What you are asked to do: Which lines of the records contain the word "Table"? Show each of them.

-- Opening Marker --

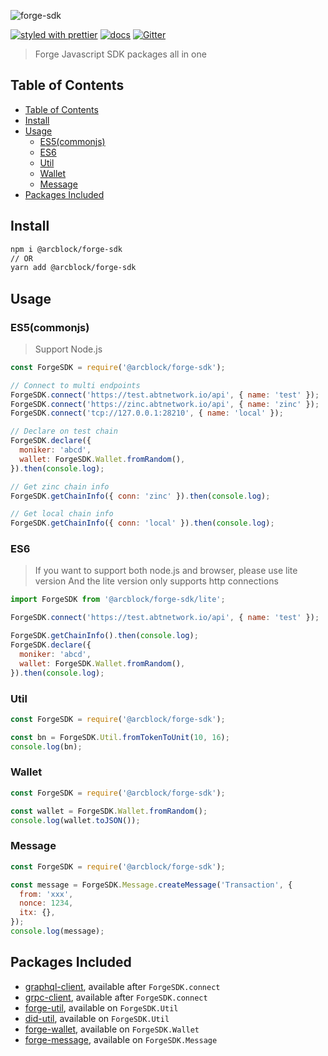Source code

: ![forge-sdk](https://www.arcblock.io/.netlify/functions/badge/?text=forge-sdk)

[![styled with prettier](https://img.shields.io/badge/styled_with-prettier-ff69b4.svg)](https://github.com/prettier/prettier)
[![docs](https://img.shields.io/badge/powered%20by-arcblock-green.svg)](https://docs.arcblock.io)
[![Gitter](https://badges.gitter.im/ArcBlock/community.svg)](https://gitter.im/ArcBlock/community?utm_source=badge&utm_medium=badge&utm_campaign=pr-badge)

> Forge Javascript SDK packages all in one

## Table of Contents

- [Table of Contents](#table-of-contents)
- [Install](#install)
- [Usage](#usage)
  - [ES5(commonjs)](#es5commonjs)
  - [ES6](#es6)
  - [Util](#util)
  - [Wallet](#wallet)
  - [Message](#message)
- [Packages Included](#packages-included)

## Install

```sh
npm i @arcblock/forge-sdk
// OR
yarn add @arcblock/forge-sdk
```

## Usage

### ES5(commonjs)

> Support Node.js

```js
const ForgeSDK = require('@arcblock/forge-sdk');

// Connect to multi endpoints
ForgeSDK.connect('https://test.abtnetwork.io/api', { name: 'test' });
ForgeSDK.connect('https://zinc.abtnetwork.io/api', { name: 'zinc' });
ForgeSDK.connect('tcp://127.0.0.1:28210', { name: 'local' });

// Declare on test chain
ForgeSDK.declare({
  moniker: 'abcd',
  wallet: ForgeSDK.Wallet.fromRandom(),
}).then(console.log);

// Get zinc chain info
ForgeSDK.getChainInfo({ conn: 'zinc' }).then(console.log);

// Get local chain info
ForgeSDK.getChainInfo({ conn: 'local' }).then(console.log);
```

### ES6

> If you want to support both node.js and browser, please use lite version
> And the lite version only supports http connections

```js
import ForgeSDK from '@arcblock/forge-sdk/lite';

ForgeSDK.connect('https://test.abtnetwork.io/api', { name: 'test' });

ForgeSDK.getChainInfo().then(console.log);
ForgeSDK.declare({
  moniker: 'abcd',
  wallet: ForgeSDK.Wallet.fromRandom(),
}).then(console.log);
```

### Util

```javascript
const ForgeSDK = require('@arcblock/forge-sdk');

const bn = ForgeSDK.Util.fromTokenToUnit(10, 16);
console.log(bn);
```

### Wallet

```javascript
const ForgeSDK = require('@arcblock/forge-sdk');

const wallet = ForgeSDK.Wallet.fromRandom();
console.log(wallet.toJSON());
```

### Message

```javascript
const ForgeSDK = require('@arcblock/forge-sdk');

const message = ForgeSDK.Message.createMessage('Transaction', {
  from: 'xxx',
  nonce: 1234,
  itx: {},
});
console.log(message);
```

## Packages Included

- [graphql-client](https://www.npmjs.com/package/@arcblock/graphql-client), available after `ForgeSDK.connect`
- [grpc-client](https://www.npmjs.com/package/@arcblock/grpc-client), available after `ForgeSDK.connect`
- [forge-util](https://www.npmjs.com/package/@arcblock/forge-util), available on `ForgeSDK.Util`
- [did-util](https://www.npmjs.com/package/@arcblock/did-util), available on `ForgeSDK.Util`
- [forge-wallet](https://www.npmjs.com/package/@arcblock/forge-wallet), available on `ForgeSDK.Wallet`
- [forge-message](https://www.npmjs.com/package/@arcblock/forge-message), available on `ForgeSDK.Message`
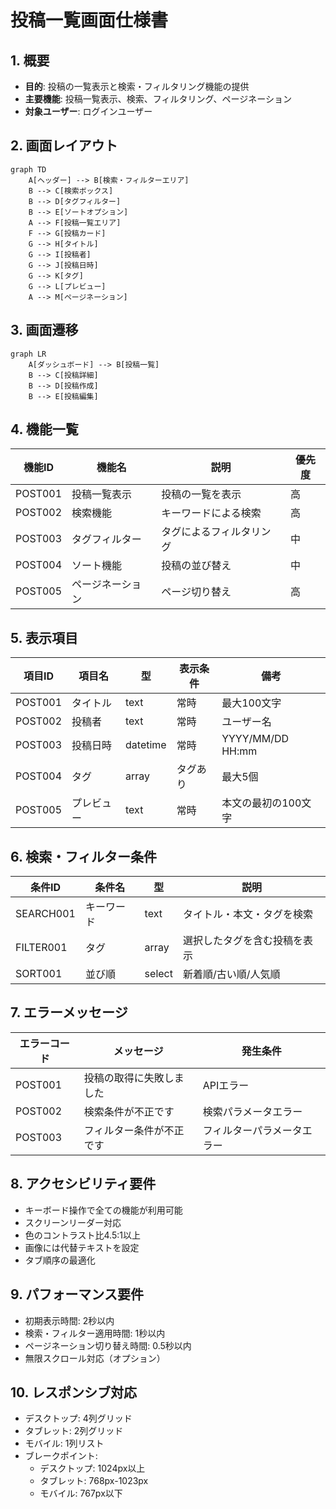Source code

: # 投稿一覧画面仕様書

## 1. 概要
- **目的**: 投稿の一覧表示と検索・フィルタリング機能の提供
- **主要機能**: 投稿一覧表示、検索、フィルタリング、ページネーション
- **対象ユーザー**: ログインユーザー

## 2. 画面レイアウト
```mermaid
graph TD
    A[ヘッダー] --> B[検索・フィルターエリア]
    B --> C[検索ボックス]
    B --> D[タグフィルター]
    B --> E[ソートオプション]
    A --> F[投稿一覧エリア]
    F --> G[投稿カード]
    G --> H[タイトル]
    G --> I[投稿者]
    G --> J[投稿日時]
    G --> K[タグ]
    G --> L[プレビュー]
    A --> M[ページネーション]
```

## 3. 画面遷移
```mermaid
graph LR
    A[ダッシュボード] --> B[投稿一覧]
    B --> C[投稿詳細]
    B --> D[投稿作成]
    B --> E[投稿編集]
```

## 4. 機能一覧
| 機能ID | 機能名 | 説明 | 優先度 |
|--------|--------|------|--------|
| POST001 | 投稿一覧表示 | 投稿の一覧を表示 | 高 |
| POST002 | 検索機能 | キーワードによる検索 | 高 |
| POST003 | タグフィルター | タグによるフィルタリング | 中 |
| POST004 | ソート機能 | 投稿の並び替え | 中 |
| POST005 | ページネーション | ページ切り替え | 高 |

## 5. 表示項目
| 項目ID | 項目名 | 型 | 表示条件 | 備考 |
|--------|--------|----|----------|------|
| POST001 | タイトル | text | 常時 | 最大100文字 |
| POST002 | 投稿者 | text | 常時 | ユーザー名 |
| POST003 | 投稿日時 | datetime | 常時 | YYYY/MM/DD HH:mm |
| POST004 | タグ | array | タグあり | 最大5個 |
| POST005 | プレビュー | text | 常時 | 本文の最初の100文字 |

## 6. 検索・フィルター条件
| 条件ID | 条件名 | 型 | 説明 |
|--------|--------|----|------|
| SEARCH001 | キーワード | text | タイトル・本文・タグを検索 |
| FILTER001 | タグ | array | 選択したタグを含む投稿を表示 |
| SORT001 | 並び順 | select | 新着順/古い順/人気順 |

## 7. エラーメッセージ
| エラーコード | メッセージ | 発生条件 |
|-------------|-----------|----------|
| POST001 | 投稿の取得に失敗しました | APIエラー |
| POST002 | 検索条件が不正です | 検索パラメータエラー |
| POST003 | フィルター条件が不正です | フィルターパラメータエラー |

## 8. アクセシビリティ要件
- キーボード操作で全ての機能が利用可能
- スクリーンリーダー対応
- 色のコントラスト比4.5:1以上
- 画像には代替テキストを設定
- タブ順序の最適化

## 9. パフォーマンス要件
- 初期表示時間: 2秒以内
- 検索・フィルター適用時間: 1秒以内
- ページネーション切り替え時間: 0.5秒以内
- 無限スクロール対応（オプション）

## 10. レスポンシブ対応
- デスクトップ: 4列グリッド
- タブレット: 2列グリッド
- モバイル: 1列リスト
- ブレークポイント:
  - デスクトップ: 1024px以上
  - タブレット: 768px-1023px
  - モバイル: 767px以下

-- Closing Marker --

Exercise result:
## Table of Contents
- [Table of Contents](#table-of-contents)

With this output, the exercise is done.